On the other hand, if the intersection point of the hyperbola with the line passing through $(-4,3)$ is a rational point, then the slope of the line is also rational.

Thus, we know that every rational $x\gt 0$ such that $x^2-y^2=7$ where $y\in\mathbb Q$ can be written as $$\left\{x\mid x=\frac{4u^2+6u+4}{1-u^2},-1\lt u\lt 1,u\in\mathbb Q\right\}.$$

It follows from $s=\frac x2$ that the range of $f$ is $$\left\{y\mid y=\frac{2u^2+3u+2}{1-u^2},-1\lt u\lt 1,u\in\mathbb Q\right\},$$ i.e. $$\left\{y\mid y=\frac{p^2-3p+4}{2p-3},\color{red}{p\gt\frac 32},p\in\mathbb Q\right\}.$$

Here, I set $u=\frac{2-p}{p-1}=-1+\frac{1}{p-1}$. Note here that $p$ has to be larger than $\frac 32$ because $y$ has to be positive.

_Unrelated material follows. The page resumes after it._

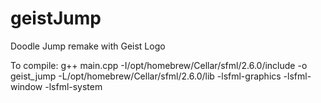 # geistJump
Doodle Jump remake with Geist Logo

To compile:
g++ main.cpp -I/opt/homebrew/Cellar/sfml/2.6.0/include -o geist_jump -L/opt/homebrew/Cellar/sfml/2.6.0/lib -lsfml-graphics -lsfml-window -lsfml-system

Then, from $x^2+3x+4-y^2=0$, $$x=\frac{-3\pm\sqrt{9-4\left(4-\left(\frac{p^2-3p+4}{2p-3}\right)^2\right)}}{2}=\frac{-3\pm\frac{2p^2-6p+1}{2p-3}}{2}=\frac{p^2-6p+5}{2p-3},\frac{4-p^2}{2p-3}$$

So, the domain of $f$ is $$\left\{x\mid x=\frac{p^2-6p+5}{2p-3},p\gt\frac 32,p\in\mathbb Q\right\}\cup\left\{x\mid x=\frac{4-p^2}{2p-3},p\gt\frac 32,p\in\mathbb Q\right\}.$$

By the way, we have $$\left\{x\mid x=\frac{p^2-6p+5}{2p-3},p\gt\frac 32,p\in\mathbb Q\right\}=\left\{x\mid x=\frac{4-p^2}{2p-3},p\color{red}{\lt}\frac 32,p\in\mathbb Q\right\}$$ because $\frac{\color{blue}{(3-p)}^2-6\color{blue}{(3-p)}+5}{2\color{blue}{(3-p)}-3}=\frac{4-p^2}{2p-3}$.

It follows from this that the domain of $f$ is $$\left\{x\mid x=\frac{p^2-6p+5}{2p-3},p\gt\frac 32,p\in\mathbb Q\right\}\cup\left\{x\mid x=\frac{4-p^2}{2p-3},p\gt\frac 32,p\in\mathbb Q\right\},$$i.e. $$\left\{x\mid x=\frac{4-p^2}{2p-3},p\lt\frac 32,p\in\mathbb Q\right\}\cup\left\{x\mid x=\frac{4-p^2}{2p-3},p\gt\frac 32,p\in\mathbb Q\right\},$$ i.e.$$\left\{x\mid x=\frac{4-p^2}{2p-3},p\not=\frac 32,p\in\mathbb Q\right\}.$$